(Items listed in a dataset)
*** Begin section ***

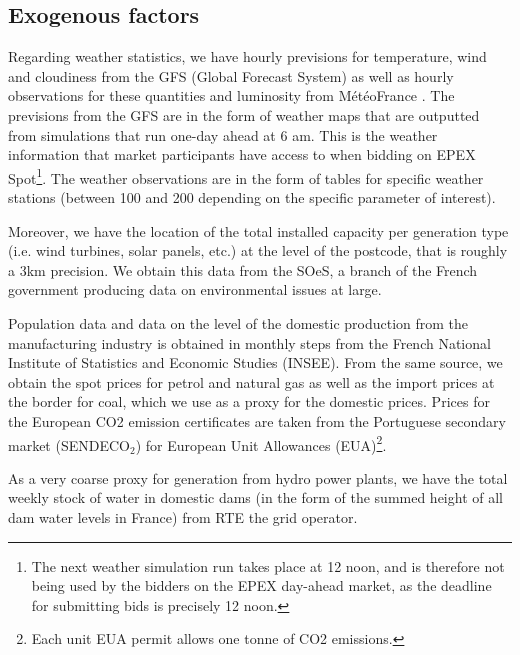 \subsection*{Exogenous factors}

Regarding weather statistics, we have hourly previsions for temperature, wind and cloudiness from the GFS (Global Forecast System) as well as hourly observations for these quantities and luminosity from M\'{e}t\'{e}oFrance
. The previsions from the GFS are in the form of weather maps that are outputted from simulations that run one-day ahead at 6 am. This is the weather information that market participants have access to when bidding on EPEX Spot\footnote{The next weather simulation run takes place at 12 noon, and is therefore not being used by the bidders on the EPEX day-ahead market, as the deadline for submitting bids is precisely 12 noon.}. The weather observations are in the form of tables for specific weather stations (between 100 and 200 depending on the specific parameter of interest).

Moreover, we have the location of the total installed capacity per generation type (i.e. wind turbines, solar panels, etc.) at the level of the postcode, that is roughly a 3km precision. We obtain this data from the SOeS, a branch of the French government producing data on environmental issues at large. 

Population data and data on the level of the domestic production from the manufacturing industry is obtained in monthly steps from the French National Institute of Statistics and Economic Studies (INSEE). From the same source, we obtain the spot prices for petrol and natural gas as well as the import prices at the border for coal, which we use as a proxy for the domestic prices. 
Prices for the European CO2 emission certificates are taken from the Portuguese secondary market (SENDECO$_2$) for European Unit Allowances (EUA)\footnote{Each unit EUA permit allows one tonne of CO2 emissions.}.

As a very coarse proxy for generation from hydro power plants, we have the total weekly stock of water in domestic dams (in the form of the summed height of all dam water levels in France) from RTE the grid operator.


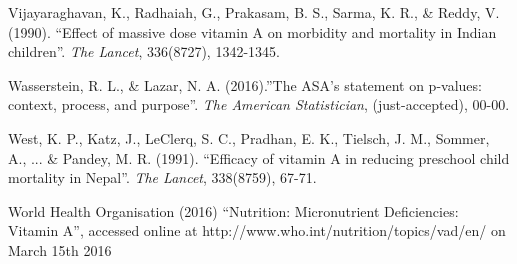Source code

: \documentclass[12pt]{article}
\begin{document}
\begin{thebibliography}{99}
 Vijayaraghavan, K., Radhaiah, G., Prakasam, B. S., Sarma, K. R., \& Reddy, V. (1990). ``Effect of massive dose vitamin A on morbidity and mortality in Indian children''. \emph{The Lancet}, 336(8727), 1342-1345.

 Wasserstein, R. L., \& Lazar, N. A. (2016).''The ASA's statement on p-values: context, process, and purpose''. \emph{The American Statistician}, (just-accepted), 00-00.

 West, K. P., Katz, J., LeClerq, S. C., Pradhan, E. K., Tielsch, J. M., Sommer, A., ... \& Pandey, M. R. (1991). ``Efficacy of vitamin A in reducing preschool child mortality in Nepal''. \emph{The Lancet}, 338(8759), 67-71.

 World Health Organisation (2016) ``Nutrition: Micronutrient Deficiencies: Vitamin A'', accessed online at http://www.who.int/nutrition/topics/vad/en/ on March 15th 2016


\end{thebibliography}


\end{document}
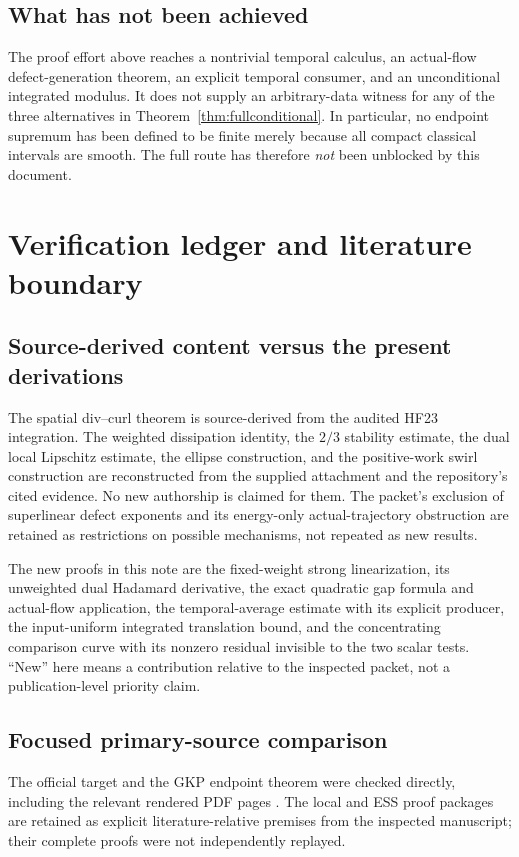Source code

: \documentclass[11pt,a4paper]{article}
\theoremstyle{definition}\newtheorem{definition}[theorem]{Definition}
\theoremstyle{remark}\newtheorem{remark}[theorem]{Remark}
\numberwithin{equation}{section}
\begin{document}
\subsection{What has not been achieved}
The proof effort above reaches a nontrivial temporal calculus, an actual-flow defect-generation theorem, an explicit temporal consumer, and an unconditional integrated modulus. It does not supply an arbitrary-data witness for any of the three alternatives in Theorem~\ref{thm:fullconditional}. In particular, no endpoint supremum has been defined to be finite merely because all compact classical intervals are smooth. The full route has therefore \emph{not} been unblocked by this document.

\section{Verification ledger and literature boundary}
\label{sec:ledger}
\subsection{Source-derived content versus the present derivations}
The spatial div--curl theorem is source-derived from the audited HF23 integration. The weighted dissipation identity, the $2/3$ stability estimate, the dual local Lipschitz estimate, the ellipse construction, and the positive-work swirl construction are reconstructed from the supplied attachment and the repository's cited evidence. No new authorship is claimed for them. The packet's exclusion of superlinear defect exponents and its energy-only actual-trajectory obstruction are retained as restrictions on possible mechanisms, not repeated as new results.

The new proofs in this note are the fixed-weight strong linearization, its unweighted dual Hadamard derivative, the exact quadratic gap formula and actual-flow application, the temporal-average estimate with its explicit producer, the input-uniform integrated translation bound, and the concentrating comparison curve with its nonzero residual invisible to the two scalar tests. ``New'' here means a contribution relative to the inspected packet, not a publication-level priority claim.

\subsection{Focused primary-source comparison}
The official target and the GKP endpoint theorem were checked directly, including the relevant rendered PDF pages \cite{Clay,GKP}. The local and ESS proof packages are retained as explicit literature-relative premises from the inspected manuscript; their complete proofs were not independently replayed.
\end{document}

*** End section ***

■ ASSIGNMENT: Copy out, from the data above, each line where the string "relative" is present.

■ RESPONSE TO THIS EXERCISE:
The new proofs in this note are the fixed-weight strong linearization, its unweighted dual Hadamard derivative, the exact quadratic gap formula and actual-flow application, the temporal-average estimate with its explicit producer, the input-uniform integrated translation bound, and the concentrating comparison curve with its nonzero residual invisible to the two scalar tests. ``New'' here means a contribution relative to the inspected packet, not a publication-level priority claim.
The official target and the GKP endpoint theorem were checked directly, including the relevant rendered PDF pages \cite{Clay,GKP}. The local and ESS proof packages are retained as explicit literature-relative premises from the inspected manuscript; their complete proofs were not independently replayed.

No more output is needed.